What is needed: Beginning with the first line of the data below, extract each line up to and including the one containing "S-chess introduces two". Copy them exactly and add nothing.

....................

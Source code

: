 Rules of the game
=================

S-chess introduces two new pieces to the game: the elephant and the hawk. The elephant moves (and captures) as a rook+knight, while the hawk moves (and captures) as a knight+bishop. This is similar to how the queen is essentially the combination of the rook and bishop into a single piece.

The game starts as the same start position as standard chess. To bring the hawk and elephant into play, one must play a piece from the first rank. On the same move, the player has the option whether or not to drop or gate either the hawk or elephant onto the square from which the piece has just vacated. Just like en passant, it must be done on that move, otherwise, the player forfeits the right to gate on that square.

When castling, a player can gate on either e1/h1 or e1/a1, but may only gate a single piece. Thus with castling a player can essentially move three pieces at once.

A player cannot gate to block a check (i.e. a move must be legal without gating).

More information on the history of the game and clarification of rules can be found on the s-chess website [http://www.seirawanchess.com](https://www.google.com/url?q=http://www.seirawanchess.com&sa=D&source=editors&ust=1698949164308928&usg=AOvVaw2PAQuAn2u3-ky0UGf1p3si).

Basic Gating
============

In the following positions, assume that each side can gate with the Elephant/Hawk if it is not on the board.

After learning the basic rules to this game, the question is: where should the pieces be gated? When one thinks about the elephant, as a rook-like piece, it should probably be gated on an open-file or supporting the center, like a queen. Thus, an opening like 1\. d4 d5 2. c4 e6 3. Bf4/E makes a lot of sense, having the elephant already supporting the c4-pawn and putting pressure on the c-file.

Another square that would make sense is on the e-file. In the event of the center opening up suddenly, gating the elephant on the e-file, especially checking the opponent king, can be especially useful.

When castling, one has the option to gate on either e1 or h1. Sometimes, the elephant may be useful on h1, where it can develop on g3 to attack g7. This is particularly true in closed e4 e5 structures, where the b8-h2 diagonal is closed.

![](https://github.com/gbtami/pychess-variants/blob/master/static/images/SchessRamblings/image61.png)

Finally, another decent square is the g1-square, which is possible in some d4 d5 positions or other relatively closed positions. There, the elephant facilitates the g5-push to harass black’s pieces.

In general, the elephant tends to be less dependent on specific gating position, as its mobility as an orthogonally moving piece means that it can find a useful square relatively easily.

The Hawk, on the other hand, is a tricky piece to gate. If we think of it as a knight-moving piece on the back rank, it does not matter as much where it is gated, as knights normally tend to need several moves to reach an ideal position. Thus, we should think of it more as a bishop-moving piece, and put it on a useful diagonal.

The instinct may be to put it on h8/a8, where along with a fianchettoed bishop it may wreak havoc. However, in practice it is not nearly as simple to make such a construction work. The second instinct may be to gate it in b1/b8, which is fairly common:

....................

Written solution:
Source code

: Rules of the game
=================

S-chess introduces two new pieces to the game: the elephant and the hawk. The elephant moves (and captures) as a rook+knight, while the hawk moves (and captures) as a knight+bishop. This is similar to how the queen is essentially the combination of the rook and bishop into a single piece.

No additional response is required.